The Dutch development minister, Bert Koenders, announced in a letter to the House of Representatives, that the Netherlands will be ending its development relationship with seven countries, including Eritrea.
Koenders’ April 3 letter listed six countries whose aid has been stopped because they no longer need it. “In the case of Eritrea, however, the Netherlands decided unilaterally to end the relationship in the short term because of the human rights situation there, the foreign ministry said in a press release from the minister’s office.”
Other countries no longer receiving Dutch aid are Albania,
Armenia, Bosnia-Herzegovina, Cape Verde, Macedonia, and Sri Lanka. Those who
are no longer dependent on aid, the ministry said in the release, can enter
into broad-based relationships, which are developed in close cooperation
between minister for foreign trade, Frank Heemskerk.

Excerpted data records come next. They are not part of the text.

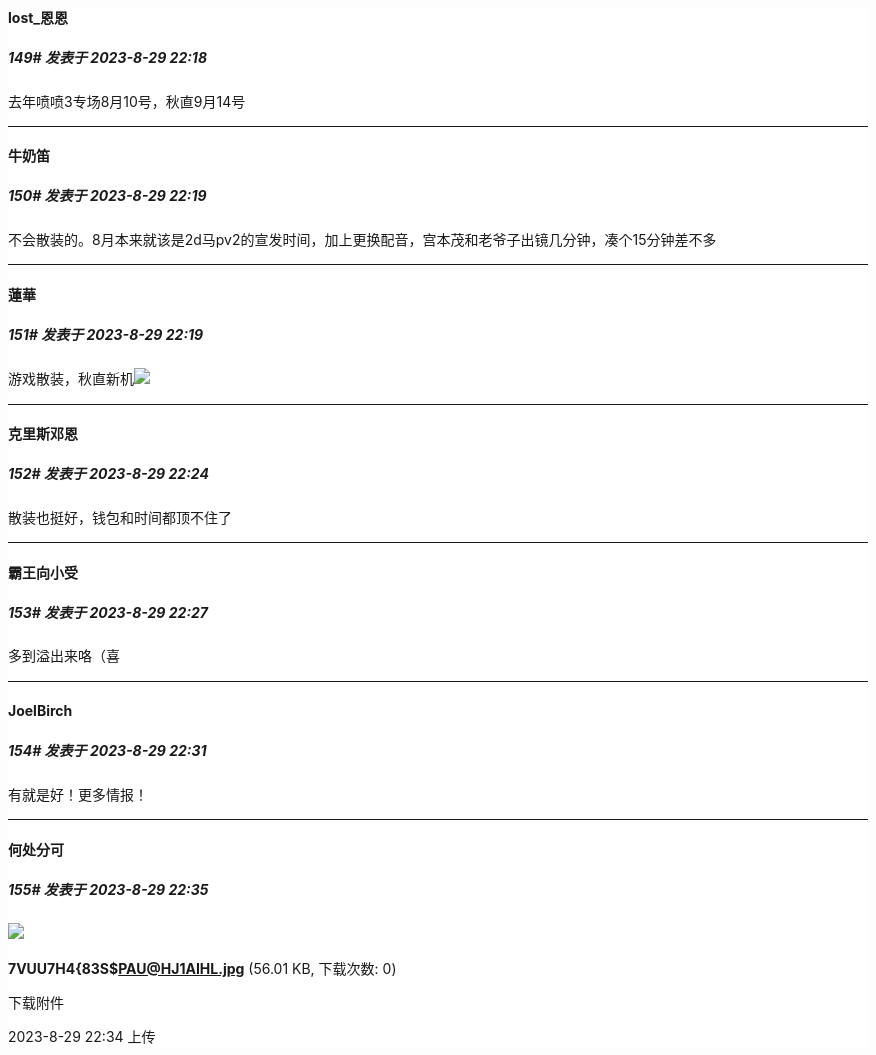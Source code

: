 ####  lost_恩恩  
##### 149#       发表于 2023-8-29 22:18

去年喷喷3专场8月10号，秋直9月14号

*****

####  牛奶笛  
##### 150#       发表于 2023-8-29 22:19

不会散装的。8月本来就该是2d马pv2的宣发时间，加上更换配音，宫本茂和老爷子出镜几分钟，凑个15分钟差不多


*****

####  蓮華  
##### 151#       发表于 2023-8-29 22:19

游戏散装，秋直新机<img src="https://static.saraba1st.com/image/smiley/face2017/053.png" referrerpolicy="no-referrer">


*****

####  克里斯邓恩  
##### 152#       发表于 2023-8-29 22:24

散装也挺好，钱包和时间都顶不住了

*****

####  霸王向小受  
##### 153#       发表于 2023-8-29 22:27

多到溢出来咯（喜

*****

####  JoelBirch  
##### 154#       发表于 2023-8-29 22:31

有就是好！更多情报！

*****

####  何处分可  
##### 155#       发表于 2023-8-29 22:35

<img src="https://img.saraba1st.com/forum/202308/29/223459u0qq8oqz0o51o5zq.jpg" referrerpolicy="no-referrer">

<strong>7VUU7H4{83S$PAU@HJ1AIHL.jpg</strong> (56.01 KB, 下载次数: 0)

下载附件

2023-8-29 22:34 上传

In his letter, the development minister emphasized the importance of a political dimension to the aid relationship. This enables the discussion of taboos like corruption, the position of women, refugees and abortion’, but he also noted that ‘the Netherlands, in allocating assistance, considers the partner country’s needs first.’ Development policy is aimed at the most effective possible expenditure, not the purchase of influence.
The evaluation describes exit strategies for the countries whose development relationship with the Netherlands will be ending in the next few years.A different approach is required in each country, Mr Koenders wrote. Thus the focus of the Dutch relationship with some of the former Eastern Bloc countries will shift gradually from development to the economic domain.